As we know there are market which have seasonal cycles and spreaders traders always love to trade in those market like commodity market. Spreaders take full advantage of seasonal patterns of this market.
As you know well seasonal patterns also exist in the Live cattle and Lean Hogs market.
One thing which support their decision making is seasonal patterns which are accessible from the market and by different data providers by analyzing that patterns spreaders can place a really good trade.
Non-Seasonal Spread trading
You may consider it other type of trading just nearly similar to our normal currency or stock trading.
In this method spread trading traders prefer to trade the future contracts of most commonly traded assets lie NASDAQ against Emini S& P. Many other similar contracts are also available.
Also Read About: Swing Trading Strategies
Pros vs. Cons In short
The value and importance of the sprad trading is really at edge because it offer low risk trading. Advantages which it offer are not possible anywhere else in trading. I decide to make a list of Pro and Cons too which are listed below,
- Less margin is required for spread trading.
- Trader can stay away from the stop loss which usually stop out them on stocks and currency market.
- Not as much of risk is involved in spread trading.
- Even Less time is required to make trading decisions by spreader.
- Spread betting is a less volatile concept.
- It is good to trade for beginners.
- If offer hedging opportunities in number of commodities.
- Less initial cost is required to start spread trading.
- Rolling future positions forward is possible in spread trading.
- Futures spread trading allows traders to take advantage of medium to long term moves with less capital.
- Spread trading also saves the data cost as only EOD is required to analyze the market and spreader can place trade without real time data.
- You can enter and exit with the actual spread order or with the independent leg (separate order for both contract).
- Offer decent fills during the closing of market.
- Offers greater chance of winnings.
- It is best use of correlation.
- It can be done when the underlying assets are going sideways.
The very first one is transaction commission which is very high with all of brokers. Because you are trading more than one contract at the same time. Every penny will count so if you decide to get in take very precise entries.
- Spreads are often not traded, outright.

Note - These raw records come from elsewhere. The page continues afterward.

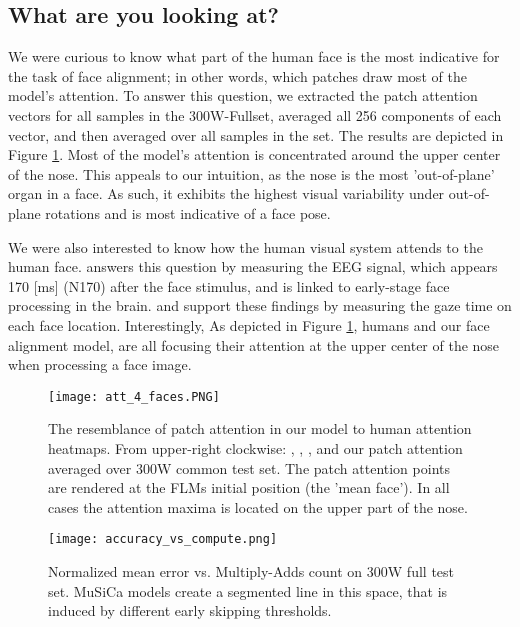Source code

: \documentclass[twocolumn]{article}
\begin{document}
\subsection{What are you looking at?}
We were curious to know what part of the human face is the most indicative for the task of face alignment; in other words, which patches draw most of the model's attention. To answer this question, we extracted the patch attention vectors for all samples in the 300W-Fullset, averaged all 256 components of each vector, and then averaged over all samples in the set. The results are depicted in Figure \ref{fig:path_attention}. Most of the model's attention is concentrated around the upper center of the nose. This appeals to our intuition, as the nose is the most 'out-of-plane' organ in a face. As such, it exhibits the highest visual variability under out-of-plane rotations and is most indicative of a face pose.

We were also interested to know how the human visual system attends to the human face. \cite{zerouali2013optimal} answers this question by measuring the EEG signal, which appears 170 [ms] (N170) after the face stimulus, and is linked to early-stage face processing in the brain. \cite{bindemann2009viewpoint} and \cite{saether2009anchoring} support these findings by measuring the gaze time on each face location. %
Interestingly, As depicted in Figure \ref{fig:path_attention}, humans and our face alignment model, are all focusing their attention at the upper center of the nose when processing a face image. 

\begin{figure}
\texttt{[image: att\_4\_faces.PNG]}
\caption{The resemblance of patch attention in our model to human attention heatmaps. From upper-right clockwise: \cite{saether2009anchoring}, \cite{bindemann2009viewpoint}, \cite{zerouali2013optimal}, and our patch attention averaged over 300W common test set. The patch attention points are rendered at the FLMs initial position (the 'mean face'). In all cases the attention maxima is located on the upper part of the nose.}
\label{fig:path_attention}
\end{figure}





\begin{figure}
\texttt{[image: accuracy\_vs\_compute.png]}
\caption{Normalized mean error vs. Multiply-Adds count on 300W full test set. MuSiCa models create a segmented line in this space, that is induced by different early skipping thresholds. }
\label{fig:accuracy_vs_compute}
\end{figure}
\end{document}
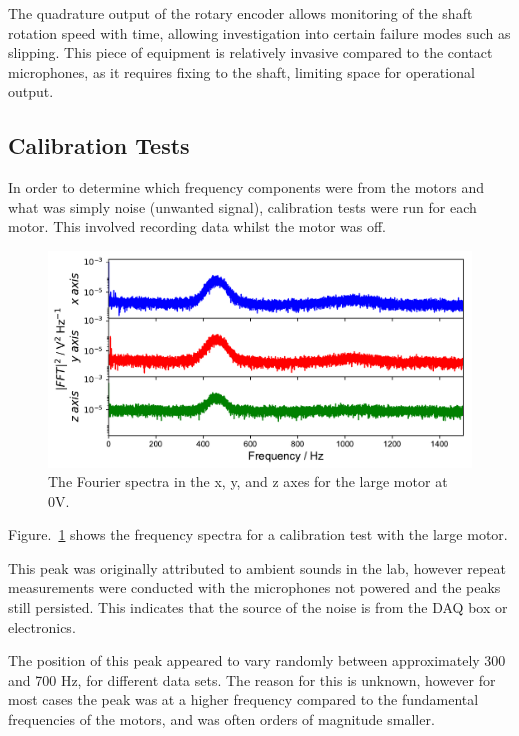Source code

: The quadrature output of the rotary encoder allows monitoring of the shaft rotation speed with time, allowing investigation into certain failure modes such as slipping. This piece of equipment is relatively invasive compared to the contact microphones, as it requires fixing to the shaft, limiting space for operational output. 

\subsection{Calibration Tests}

In order to determine which frequency components were from the motors and what was simply noise (unwanted signal), calibration tests were run for each motor. This involved recording data whilst the motor was off. 

\begin{figure}[t]
    \includegraphics[width=1.0\textwidth]{fig/freq_large_0V.pdf}
    \caption[Calibration Frequency 1]{The Fourier spectra in the x, y, and z axes for the large motor at 0V.}
    \label{fig:freq_large0V}
\end{figure}

Figure.~\ref{fig:freq_large0V} shows the frequency spectra for a calibration test with the large motor. 

This peak was originally attributed to ambient sounds in the lab, however repeat measurements were conducted with the microphones not powered and the peaks still persisted. This indicates that the source of the noise is from the DAQ box or electronics. 

The position of this peak appeared to vary randomly between approximately 300 and 700 Hz, for different data sets. The reason for this is unknown, however for most cases the peak was at a higher frequency compared to the fundamental frequencies of the motors, and was often orders of magnitude smaller. 

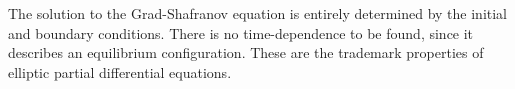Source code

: \documentclass[%
 reprint,
 amsmath,amssymb,
 aps,
]{revtex4-2}
\begin{document}
The solution to the Grad-Shafranov equation is entirely determined by the initial and boundary conditions. There is no time-dependence to be found, since it describes an equilibrium configuration. These are the trademark properties of elliptic partial differential equations.


\nocite{*}

\end{document}
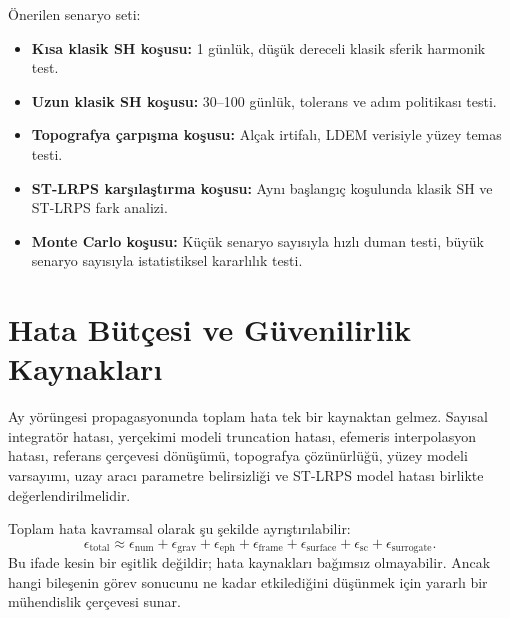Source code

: Önerilen senaryo seti:
\begin{itemize}
    \item \textbf{Kısa klasik SH koşusu:} 1 günlük, düşük dereceli klasik sferik harmonik test.
    \item \textbf{Uzun klasik SH koşusu:} 30--100 günlük, tolerans ve adım politikası testi.
    \item \textbf{Topografya çarpışma koşusu:} Alçak irtifalı, LDEM verisiyle yüzey temas testi.
    \item \textbf{ST-LRPS karşılaştırma koşusu:} Aynı başlangıç koşulunda klasik SH ve ST-LRPS fark analizi.
    \item \textbf{Monte Carlo koşusu:} Küçük senaryo sayısıyla hızlı duman testi, büyük senaryo sayısıyla istatistiksel kararlılık testi.
\end{itemize}

\section{Hata Bütçesi ve Güvenilirlik Kaynakları}
\label{sec:error_budget}

Ay yörüngesi propagasyonunda toplam hata tek bir kaynaktan gelmez. Sayısal integratör hatası, yerçekimi modeli truncation hatası, efemeris interpolasyon hatası, referans çerçevesi dönüşümü, topografya çözünürlüğü, yüzey modeli varsayımı, uzay aracı parametre belirsizliği ve ST-LRPS model hatası birlikte değerlendirilmelidir.

Toplam hata kavramsal olarak şu şekilde ayrıştırılabilir:
\[
\epsilon_{\mathrm{total}}
\approx
\epsilon_{\mathrm{num}}
+ \epsilon_{\mathrm{grav}}
+ \epsilon_{\mathrm{eph}}
+ \epsilon_{\mathrm{frame}}
+ \epsilon_{\mathrm{surface}}
+ \epsilon_{\mathrm{sc}}
+ \epsilon_{\mathrm{surrogate}}.
\]
Bu ifade kesin bir eşitlik değildir; hata kaynakları bağımsız olmayabilir. Ancak hangi bileşenin görev sonucunu ne kadar etkilediğini düşünmek için yararlı bir mühendislik çerçevesi sunar.

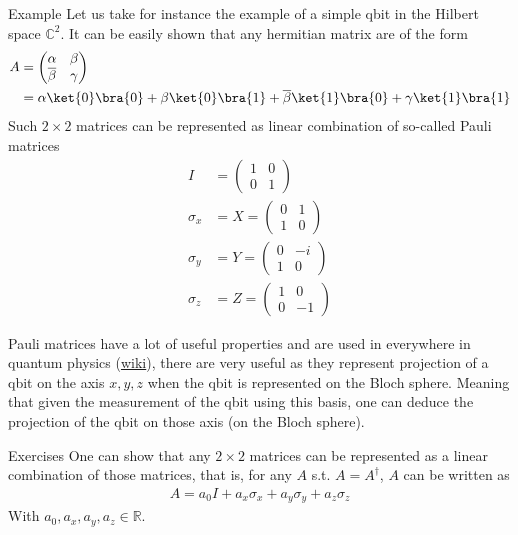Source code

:\begin{parag}{Example}
    Let us take for instance the example of a simple qbit in the Hilbert space $\mathbb{C}^2$. It can be easily shown that any hermitian matrix are of the form 
	\begin{align*} 
		A &= \begin{pmatrix} \alpha & \beta \\ \overline{\beta} & \gamma \end{pmatrix}  \\
								   &= \alpha \ket{0}\bra{0} + \beta \ket{0}\bra{1} + \overline{\beta}\ket{1}\bra{0} + \gamma \ket{1}\bra{1}
	\end{align*}
	Such $2 \times 2$ matrices can be represented as linear combination of so-called Pauli matrices 
	\begin{align*} 
		I &= \begin{pmatrix} 1 & 0 \\ 0 & 1 \end{pmatrix}  \\
		\sigma_x &= X = \begin{pmatrix} 0 & 1 \\ 1 & 0 \end{pmatrix} \\
		\sigma_y &= Y = \begin{pmatrix} 0 & -i \\ 1 & 0 \end{pmatrix} \\
		\sigma_z &= Z = \begin{pmatrix} 1 & 0 \\ 0 & -1 \end{pmatrix} 
	\end{align*}
	\begin{framedremark}
		Pauli matrices have a lot of useful properties and are used in everywhere in quantum physics (\href{https://en.wikipedia.org/wiki/Pauli_matrices}{wiki}), there are very useful as they represent projection of a qbit on the axis $x, y, z$ when the qbit is represented on the Bloch sphere. Meaning that given the measurement of the qbit using this basis, one can deduce the projection of the qbit on those axis (on the Bloch sphere).
	\end{framedremark}
	\begin{subparag}{Exercises}
	    One can show that any $2 \times 2$ matrices can be represented as a linear combination of those matrices, that is, for any $A$ s.t. $A =  A^{\dagger}$, $A$ can be written as 
		\begin{align*} 
			A = a_0 I + a_x \sigma_x + a_y \sigma_y + a_z \sigma_z 
		\end{align*}
		With $a_0, a_x, a_y, a_z \in \mathbb{R}$.
	\end{subparag}
\end{parag}
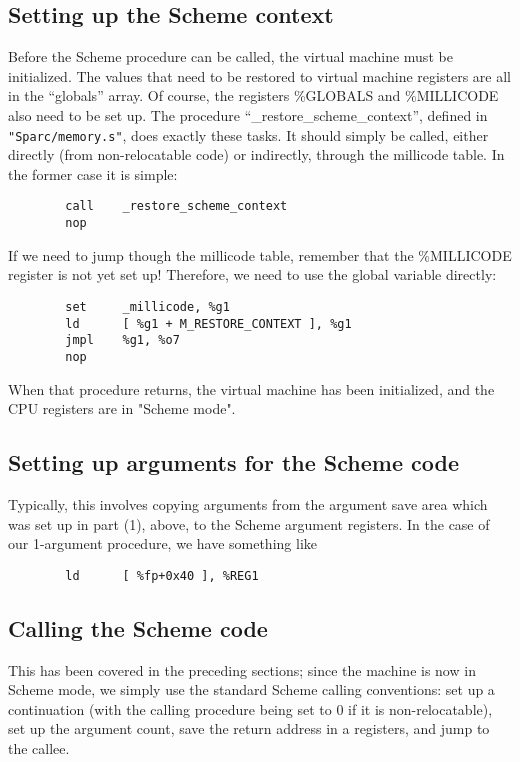 \subsection{Setting up the Scheme context}

Before the Scheme procedure can be called, the virtual machine must be
initialized. The values that need to be restored to virtual machine
registers are all in the ``globals'' array. Of course, the registers
\%GLOBALS and \%MILLICODE also need to be set up.  The procedure
``\_restore\_scheme\_context'', defined in \verb+"Sparc/memory.s"+,
does exactly these tasks. It should simply be called, either directly
(from non-relocatable code) or indirectly, through the millicode
table. In the former case it is simple:

\begin{verbatim}
        call    _restore_scheme_context
        nop
\end{verbatim}

If we need to jump though the millicode table, remember that the \%MILLICODE
register is not yet set up! Therefore, we need to use the global variable
directly:

\begin{verbatim}
        set     _millicode, %g1
        ld      [ %g1 + M_RESTORE_CONTEXT ], %g1
        jmpl    %g1, %o7
        nop
\end{verbatim}

When that procedure returns, the virtual machine has been initialized, and
the CPU registers are in "Scheme mode".

\subsection{Setting up arguments for the Scheme code}

Typically, this involves copying arguments from the argument save area which
was set up in part (1), above, to the Scheme argument registers. In the case
of our 1-argument procedure, we have something like

\begin{verbatim}
        ld      [ %fp+0x40 ], %REG1
\end{verbatim}

\subsection{Calling the Scheme code}

This has been covered in the preceding sections; since the machine is
now in Scheme mode, we simply use the standard Scheme calling
conventions: set up a continuation (with the calling procedure being
set to 0 if it is non-relocatable), set up the argument count, save the
return address in a registers, and jump to the callee.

- This is less liquid market. If you are in hurry to get out from a positions then you will suffer the pain.
- Majority of time spread trading have limited earning potential. Because trade holding time is much longer in it.
- Trading in this way can be a confusing decision for new trader.
Example of Trade
My Final Words
So, no one knows when the next Greece is going to happen. Futures spread trading can helps to protect your risk against unexpected events and volatility. It may be confusing for you in the start but its best trading opportunity to cater the risks.